Android Cracking Audio Noise Issue

Hello the FMOD team,

Have you come across any cracking noise issues on Android devices?
If so, could you let us know if this is a widespread problem across the Android ecosystem or if it’s specific to certain models, periods, or manufacturers?
We’ve been facing this challenge for a while now.

We use Samsung devices for testing, including older models like the Galaxy S7 Edge (Android 8.0) and S10 Plus (Android 12).
Initially, our new devices didn’t have this problem, but the noise would come and go with Samsung software updates.
For example, our Galaxy S10 Plus experienced severe noise after an update, which then disappeared with the next update, only to return less severely with another update.
Our Galaxy S23 Ultra also encounters this noise, though it’s very subtle and infrequent, about once an hour.

Despite trying different audio APIs (OpenSL and AAudio), adjusting buffer sizes, and using FMOD_CREATESAMPLE, the issue persists.
Interestingly, we found that the noise doesn’t occur at all when using Bluetooth earphones on any of our devices.
This led us to speculate that Samsung might primarily be testing with Bluetooth earphones, neglecting wired ones.

You might be wondering if this issue arises from testing pressures or overload, but as demonstrated at the 0:35 mark in this YouTube video (https://youtu.be/si-iB-oUMtc?si=vGx7PMkxBMSYPIkF&t=35), even light casual games from other developers experience similar issues on the same devices.
(You might need to use earphones and listen closely to catch the noise in the video.)
The video, uploaded by the creator of ‘Like A Dino!’, demonstrates the same problem we’re facing, indicating they experienced the same issue with their own devices.

We’ve confirmed that ‘Like A Dino!’ was developed using Unity, featuring only one background music track.
Similar issues appear in other Unity games such as Angry Birds 2 and a game developed by another fellow developer.
In all these instances, the cracking noise occurs during simple background music playback without any complex audio effects.

Could you please share your experiences with Android devices?

Thanks a lot!

PS. I’ve never encountered any issues with streaming apps like YouTube and YouTube Music, which makes this problem even more perplexing to me.

I’m not FMOD, but Is there any chance this is a resurfacing of the wifi issue?

If it’s just Samsung, they could be disabling interrupts as discussed in 1217.
I’d be curious if the same issue occurs in oboe tester as well.

Bluetooth does use larger buffers to accommodate higher latency, so perhaps that is related.
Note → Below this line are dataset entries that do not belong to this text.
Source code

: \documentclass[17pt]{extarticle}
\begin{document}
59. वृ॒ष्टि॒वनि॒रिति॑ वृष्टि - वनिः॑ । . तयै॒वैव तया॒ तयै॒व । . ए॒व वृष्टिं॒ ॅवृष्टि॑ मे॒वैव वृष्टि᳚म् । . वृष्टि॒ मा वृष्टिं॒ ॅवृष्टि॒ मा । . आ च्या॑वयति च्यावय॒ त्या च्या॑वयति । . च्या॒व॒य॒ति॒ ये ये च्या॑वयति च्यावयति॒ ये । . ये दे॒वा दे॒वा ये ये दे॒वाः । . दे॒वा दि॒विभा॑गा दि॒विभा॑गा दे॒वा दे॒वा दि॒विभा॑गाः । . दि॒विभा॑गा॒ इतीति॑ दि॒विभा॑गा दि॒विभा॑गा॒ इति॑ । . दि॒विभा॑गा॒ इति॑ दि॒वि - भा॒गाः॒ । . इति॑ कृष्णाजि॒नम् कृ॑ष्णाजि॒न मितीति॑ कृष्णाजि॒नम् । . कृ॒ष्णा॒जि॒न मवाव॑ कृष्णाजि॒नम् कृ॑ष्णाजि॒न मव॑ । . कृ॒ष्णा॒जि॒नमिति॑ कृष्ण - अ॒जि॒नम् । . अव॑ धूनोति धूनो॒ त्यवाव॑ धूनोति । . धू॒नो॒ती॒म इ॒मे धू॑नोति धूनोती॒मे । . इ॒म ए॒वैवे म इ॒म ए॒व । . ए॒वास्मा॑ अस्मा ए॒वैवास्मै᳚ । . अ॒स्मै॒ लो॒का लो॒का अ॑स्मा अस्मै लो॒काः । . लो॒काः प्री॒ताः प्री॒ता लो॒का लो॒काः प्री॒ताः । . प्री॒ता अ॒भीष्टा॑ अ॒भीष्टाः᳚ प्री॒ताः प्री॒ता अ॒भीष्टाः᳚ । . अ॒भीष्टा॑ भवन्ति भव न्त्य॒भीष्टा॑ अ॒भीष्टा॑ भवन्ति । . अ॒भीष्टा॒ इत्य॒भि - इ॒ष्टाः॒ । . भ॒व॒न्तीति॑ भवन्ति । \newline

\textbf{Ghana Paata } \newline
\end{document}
Though, if that’s the case, I’d expect the crackles to be reported as xruns and that the buffer sizes would automatically grow to accomodate. On that train of thought, I’d also be curious if the issue happens with FMOD_OUTPUTTYPE_AUDIOTRACK - it’s higher latency, but I’d also expect its behaviour to align more closely to the behaviour in youtube etc.

2 Likes

Thank you for your insight and the links!
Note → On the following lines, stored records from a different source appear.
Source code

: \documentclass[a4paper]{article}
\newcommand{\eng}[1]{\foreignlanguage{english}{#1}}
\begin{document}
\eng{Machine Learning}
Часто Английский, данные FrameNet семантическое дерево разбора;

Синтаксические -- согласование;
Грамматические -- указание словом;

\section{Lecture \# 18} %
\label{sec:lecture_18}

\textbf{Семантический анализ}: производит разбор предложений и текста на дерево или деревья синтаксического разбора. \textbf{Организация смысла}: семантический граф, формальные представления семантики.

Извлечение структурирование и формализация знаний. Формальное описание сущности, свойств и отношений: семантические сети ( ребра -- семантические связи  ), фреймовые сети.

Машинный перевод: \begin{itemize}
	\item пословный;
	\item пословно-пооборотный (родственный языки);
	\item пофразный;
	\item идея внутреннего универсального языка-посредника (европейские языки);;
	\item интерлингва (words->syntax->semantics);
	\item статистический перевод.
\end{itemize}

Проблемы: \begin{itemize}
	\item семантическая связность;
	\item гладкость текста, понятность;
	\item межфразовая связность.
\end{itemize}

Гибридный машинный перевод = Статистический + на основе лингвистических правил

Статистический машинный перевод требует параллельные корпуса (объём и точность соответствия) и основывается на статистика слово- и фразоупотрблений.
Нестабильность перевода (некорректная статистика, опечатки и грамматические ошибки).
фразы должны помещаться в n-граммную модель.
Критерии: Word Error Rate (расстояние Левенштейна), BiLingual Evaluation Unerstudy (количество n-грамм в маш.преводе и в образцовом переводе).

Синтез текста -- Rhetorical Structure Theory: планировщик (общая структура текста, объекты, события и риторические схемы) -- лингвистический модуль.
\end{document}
You asked if this is the same issue resurfacing, but it’s not. As I mentioned above, the noise occurs even with OpenSL, and your links are about AAudio. In fact, I discussed this same issue here (Pop noise when playing with AAudio) four years ago, and it was resolved with a Samsung software update a few months later, as I noted here (The result of Oboe Tester 2). However, after that, a new cracking noise issue appeared with another Samsung update. With each software update, the noise has either gotten worse or better.
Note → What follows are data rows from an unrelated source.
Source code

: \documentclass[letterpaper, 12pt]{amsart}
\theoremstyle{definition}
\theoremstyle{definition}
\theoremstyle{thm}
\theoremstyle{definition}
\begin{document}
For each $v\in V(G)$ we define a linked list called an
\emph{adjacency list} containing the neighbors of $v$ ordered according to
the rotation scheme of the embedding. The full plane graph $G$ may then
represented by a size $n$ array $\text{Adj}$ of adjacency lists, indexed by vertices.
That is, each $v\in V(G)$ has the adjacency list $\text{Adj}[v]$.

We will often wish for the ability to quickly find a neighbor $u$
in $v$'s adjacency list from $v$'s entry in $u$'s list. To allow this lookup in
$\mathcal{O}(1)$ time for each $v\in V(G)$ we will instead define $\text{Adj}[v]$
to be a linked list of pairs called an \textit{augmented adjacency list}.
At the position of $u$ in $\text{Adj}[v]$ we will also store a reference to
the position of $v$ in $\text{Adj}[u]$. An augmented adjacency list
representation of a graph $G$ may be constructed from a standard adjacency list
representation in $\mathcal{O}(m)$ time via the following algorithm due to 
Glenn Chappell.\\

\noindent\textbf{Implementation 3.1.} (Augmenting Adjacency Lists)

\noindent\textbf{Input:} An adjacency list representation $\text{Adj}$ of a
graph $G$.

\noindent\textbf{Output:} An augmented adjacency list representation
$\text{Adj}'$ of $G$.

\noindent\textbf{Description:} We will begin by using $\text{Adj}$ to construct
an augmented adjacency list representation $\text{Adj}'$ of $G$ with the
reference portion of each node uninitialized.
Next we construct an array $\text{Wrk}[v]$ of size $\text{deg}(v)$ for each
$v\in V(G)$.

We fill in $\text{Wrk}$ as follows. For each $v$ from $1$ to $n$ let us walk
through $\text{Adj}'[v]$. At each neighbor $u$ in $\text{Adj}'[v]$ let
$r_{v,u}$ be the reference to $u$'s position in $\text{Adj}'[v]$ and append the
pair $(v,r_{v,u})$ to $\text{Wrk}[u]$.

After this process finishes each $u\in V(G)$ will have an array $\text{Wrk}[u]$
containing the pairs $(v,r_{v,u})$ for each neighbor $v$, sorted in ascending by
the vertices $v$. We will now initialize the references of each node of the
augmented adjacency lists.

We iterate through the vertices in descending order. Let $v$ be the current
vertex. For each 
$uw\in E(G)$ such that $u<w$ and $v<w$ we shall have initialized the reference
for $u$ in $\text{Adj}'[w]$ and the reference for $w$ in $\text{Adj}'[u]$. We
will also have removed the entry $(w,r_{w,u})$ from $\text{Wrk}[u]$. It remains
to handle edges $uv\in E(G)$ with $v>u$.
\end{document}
Remembering the AAudio noise issue, I always test with Wi-Fi off or in Airplane mode. I also test with a full battery or with a power cable connected to ensure the device runs at full performance. You might be right about Bluetooth’s larger buffer size, but I think such noise shouldn’t occur on the Galaxy S10, a premium model that supports Pro Audio mode, released long after AAudio’s first release. As mentioned earlier, it didn’t have any issues initially before problematic updates.

For our app, I believe we tested with a buffer size of 1024, but I might be wrong. However, I’m sure we tested with a 512 buffer size, and it’s not acceptable if going with 1024 is the solution in this day and age.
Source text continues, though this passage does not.